Copy the result of filtering the entries below for lines that include the string "Awesome".

┌────────

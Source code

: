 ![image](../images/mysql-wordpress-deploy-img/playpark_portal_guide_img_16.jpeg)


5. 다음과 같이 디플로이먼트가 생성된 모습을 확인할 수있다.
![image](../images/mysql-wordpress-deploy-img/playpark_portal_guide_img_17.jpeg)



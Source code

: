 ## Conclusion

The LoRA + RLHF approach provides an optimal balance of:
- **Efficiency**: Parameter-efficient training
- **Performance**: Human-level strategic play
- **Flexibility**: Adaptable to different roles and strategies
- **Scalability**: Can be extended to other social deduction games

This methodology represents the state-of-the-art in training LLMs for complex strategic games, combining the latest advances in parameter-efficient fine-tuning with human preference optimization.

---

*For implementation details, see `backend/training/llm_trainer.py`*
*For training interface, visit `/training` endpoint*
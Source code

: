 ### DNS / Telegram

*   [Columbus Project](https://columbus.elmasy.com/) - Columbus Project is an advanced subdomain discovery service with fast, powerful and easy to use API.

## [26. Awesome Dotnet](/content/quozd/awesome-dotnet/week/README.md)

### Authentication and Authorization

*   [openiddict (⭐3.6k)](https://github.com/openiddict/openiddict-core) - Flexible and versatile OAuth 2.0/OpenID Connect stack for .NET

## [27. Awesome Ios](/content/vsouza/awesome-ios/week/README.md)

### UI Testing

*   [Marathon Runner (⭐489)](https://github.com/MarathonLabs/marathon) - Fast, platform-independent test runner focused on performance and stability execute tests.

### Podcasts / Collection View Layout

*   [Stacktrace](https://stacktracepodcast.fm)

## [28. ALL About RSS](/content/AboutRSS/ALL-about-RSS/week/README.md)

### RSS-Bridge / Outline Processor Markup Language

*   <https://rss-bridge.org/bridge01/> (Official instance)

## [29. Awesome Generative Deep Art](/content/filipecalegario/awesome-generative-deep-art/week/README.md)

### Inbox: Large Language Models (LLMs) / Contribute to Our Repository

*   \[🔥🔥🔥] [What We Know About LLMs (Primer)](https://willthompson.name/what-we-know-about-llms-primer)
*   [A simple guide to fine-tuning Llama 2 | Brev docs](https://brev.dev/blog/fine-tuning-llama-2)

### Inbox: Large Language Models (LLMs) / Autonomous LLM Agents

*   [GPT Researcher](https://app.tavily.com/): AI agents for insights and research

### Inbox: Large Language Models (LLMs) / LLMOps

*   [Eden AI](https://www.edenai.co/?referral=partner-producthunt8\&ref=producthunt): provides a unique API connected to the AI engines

└────────

> Answer below
## [26. Awesome Dotnet](/content/quozd/awesome-dotnet/week/README.md)
## [27. Awesome Ios](/content/vsouza/awesome-ios/week/README.md)
## [29. Awesome Generative Deep Art](/content/filipecalegario/awesome-generative-deep-art/week/README.md)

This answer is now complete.